DATA FOR THIS TASK: Begin

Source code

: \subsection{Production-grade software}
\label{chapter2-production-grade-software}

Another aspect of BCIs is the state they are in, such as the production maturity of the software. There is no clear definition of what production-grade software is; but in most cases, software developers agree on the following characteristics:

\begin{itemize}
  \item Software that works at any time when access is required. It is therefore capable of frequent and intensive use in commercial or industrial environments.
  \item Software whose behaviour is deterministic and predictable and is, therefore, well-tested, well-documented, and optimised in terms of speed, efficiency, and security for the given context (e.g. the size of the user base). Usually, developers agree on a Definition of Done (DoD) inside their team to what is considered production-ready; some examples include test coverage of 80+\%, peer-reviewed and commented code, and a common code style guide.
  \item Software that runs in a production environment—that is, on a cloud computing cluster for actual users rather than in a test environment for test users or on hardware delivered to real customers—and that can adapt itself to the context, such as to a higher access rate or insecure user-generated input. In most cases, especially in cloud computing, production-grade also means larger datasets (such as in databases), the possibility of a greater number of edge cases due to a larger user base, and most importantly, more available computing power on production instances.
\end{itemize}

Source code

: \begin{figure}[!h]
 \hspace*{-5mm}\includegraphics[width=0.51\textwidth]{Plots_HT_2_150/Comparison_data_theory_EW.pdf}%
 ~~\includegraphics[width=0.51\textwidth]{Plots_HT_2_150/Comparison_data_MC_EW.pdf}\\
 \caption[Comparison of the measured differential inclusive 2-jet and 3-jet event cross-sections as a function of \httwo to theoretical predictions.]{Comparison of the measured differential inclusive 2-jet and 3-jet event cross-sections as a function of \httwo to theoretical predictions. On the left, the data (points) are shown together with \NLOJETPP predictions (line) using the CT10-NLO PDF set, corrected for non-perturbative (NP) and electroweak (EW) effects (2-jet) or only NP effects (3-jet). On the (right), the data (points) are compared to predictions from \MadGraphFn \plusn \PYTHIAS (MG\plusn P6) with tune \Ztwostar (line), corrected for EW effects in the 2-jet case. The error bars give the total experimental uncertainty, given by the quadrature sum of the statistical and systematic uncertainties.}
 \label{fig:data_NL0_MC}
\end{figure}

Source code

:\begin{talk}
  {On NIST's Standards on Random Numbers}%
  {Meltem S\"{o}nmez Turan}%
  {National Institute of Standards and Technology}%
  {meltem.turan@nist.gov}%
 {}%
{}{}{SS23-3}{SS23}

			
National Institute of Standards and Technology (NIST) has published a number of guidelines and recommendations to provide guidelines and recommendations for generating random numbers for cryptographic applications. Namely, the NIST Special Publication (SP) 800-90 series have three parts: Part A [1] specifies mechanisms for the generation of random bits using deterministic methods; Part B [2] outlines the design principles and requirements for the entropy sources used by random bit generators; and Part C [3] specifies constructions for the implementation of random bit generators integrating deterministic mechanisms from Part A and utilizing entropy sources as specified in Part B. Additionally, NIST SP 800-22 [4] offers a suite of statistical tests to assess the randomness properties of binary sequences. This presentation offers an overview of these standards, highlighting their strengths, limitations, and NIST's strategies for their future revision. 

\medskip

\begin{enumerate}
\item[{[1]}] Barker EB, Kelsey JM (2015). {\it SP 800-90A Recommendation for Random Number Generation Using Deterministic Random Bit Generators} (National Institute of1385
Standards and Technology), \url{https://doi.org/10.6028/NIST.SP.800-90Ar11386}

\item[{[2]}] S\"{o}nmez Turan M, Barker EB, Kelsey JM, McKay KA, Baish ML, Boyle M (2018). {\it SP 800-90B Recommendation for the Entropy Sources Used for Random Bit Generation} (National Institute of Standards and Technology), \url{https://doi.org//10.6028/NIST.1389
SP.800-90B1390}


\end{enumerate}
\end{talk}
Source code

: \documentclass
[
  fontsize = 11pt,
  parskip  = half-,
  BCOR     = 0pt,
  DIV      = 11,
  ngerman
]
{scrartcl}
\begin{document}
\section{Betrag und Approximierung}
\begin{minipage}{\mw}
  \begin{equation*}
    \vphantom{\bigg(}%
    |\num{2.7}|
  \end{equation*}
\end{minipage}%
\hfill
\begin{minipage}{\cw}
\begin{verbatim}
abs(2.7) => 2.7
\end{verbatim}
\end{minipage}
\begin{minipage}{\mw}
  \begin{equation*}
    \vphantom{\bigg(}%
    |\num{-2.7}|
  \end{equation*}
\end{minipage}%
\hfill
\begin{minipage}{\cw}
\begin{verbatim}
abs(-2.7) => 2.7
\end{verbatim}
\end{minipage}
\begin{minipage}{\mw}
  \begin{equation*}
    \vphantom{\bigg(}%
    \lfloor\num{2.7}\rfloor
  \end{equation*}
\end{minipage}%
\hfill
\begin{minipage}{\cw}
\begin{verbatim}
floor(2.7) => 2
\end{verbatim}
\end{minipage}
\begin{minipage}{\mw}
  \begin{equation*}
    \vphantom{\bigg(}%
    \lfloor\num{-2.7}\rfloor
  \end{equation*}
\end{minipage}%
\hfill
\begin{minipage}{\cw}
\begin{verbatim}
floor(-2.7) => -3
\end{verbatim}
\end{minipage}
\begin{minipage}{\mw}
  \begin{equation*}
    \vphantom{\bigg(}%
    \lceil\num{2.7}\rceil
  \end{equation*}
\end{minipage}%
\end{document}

DATA FOR THIS TASK: End

**EXERCISE DESCRIPTION:** Retype every line of the data, keeping each one exactly as it is.

**WRITTEN SOLUTION:**
Source code

: \subsection{Production-grade software}
\label{chapter2-production-grade-software}

Another aspect of BCIs is the state they are in, such as the production maturity of the software. There is no clear definition of what production-grade software is; but in most cases, software developers agree on the following characteristics:

\begin{itemize}
  \item Software that works at any time when access is required. It is therefore capable of frequent and intensive use in commercial or industrial environments.
  \item Software whose behaviour is deterministic and predictable and is, therefore, well-tested, well-documented, and optimised in terms of speed, efficiency, and security for the given context (e.g. the size of the user base). Usually, developers agree on a Definition of Done (DoD) inside their team to what is considered production-ready; some examples include test coverage of 80+\%, peer-reviewed and commented code, and a common code style guide.
  \item Software that runs in a production environment—that is, on a cloud computing cluster for actual users rather than in a test environment for test users or on hardware delivered to real customers—and that can adapt itself to the context, such as to a higher access rate or insecure user-generated input. In most cases, especially in cloud computing, production-grade also means larger datasets (such as in databases), the possibility of a greater number of edge cases due to a larger user base, and most importantly, more available computing power on production instances.
\end{itemize}

Source code

: \begin{figure}[!h]
 \hspace*{-5mm}\includegraphics[width=0.51\textwidth]{Plots_HT_2_150/Comparison_data_theory_EW.pdf}%
 ~~\includegraphics[width=0.51\textwidth]{Plots_HT_2_150/Comparison_data_MC_EW.pdf}\\
 \caption[Comparison of the measured differential inclusive 2-jet and 3-jet event cross-sections as a function of \httwo to theoretical predictions.]{Comparison of the measured differential inclusive 2-jet and 3-jet event cross-sections as a function of \httwo to theoretical predictions. On the left, the data (points) are shown together with \NLOJETPP predictions (line) using the CT10-NLO PDF set, corrected for non-perturbative (NP) and electroweak (EW) effects (2-jet) or only NP effects (3-jet). On the (right), the data (points) are compared to predictions from \MadGraphFn \plusn \PYTHIAS (MG\plusn P6) with tune \Ztwostar (line), corrected for EW effects in the 2-jet case. The error bars give the total experimental uncertainty, given by the quadrature sum of the statistical and systematic uncertainties.}
 \label{fig:data_NL0_MC}
\end{figure}

Source code

:\begin{talk}
  {On NIST's Standards on Random Numbers}%
  {Meltem S\"{o}nmez Turan}%
  {National Institute of Standards and Technology}%
  {meltem.turan@nist.gov}%
 {}%
{}{}{SS23-3}{SS23}

			
National Institute of Standards and Technology (NIST) has published a number of guidelines and recommendations to provide guidelines and recommendations for generating random numbers for cryptographic applications. Namely, the NIST Special Publication (SP) 800-90 series have three parts: Part A [1] specifies mechanisms for the generation of random bits using deterministic methods; Part B [2] outlines the design principles and requirements for the entropy sources used by random bit generators; and Part C [3] specifies constructions for the implementation of random bit generators integrating deterministic mechanisms from Part A and utilizing entropy sources as specified in Part B. Additionally, NIST SP 800-22 [4] offers a suite of statistical tests to assess the randomness properties of binary sequences. This presentation offers an overview of these standards, highlighting their strengths, limitations, and NIST's strategies for their future revision. 

\medskip

\begin{enumerate}
\item[{[1]}] Barker EB, Kelsey JM (2015). {\it SP 800-90A Recommendation for Random Number Generation Using Deterministic Random Bit Generators} (National Institute of1385
Standards and Technology), \url{https://doi.org/10.6028/NIST.SP.800-90Ar11386}

\item[{[2]}] S\"{o}nmez Turan M, Barker EB, Kelsey JM, McKay KA, Baish ML, Boyle M (2018). {\it SP 800-90B Recommendation for the Entropy Sources Used for Random Bit Generation} (National Institute of Standards and Technology), \url{https://doi.org//10.6028/NIST.1389
SP.800-90B1390}


\end{enumerate}
\end{talk}
Source code

: \documentclass
[
  fontsize = 11pt,
  parskip  = half-,
  BCOR     = 0pt,
  DIV      = 11,
  ngerman
]
{scrartcl}
\begin{document}
\section{Betrag und Approximierung}
\begin{minipage}{\mw}
  \begin{equation*}
    \vphantom{\bigg(}%
    |\num{2.7}|
  \end{equation*}
\end{minipage}%
\hfill
\begin{minipage}{\cw}
\begin{verbatim}
abs(2.7) => 2.7
\end{verbatim}
\end{minipage}
\begin{minipage}{\mw}
  \begin{equation*}
    \vphantom{\bigg(}%
    |\num{-2.7}|
  \end{equation*}
\end{minipage}%
\hfill
\begin{minipage}{\cw}
\begin{verbatim}
abs(-2.7) => 2.7
\end{verbatim}
\end{minipage}
\begin{minipage}{\mw}
  \begin{equation*}
    \vphantom{\bigg(}%
    \lfloor\num{2.7}\rfloor
  \end{equation*}
\end{minipage}%
\hfill
\begin{minipage}{\cw}
\begin{verbatim}
floor(2.7) => 2
\end{verbatim}
\end{minipage}
\begin{minipage}{\mw}
  \begin{equation*}
    \vphantom{\bigg(}%
    \lfloor\num{-2.7}\rfloor
  \end{equation*}
\end{minipage}%
\hfill
\begin{minipage}{\cw}
\begin{verbatim}
floor(-2.7) => -3
\end{verbatim}
\end{minipage}
\begin{minipage}{\mw}
  \begin{equation*}
    \vphantom{\bigg(}%
    \lceil\num{2.7}\rceil
  \end{equation*}
\end{minipage}%
\end{document}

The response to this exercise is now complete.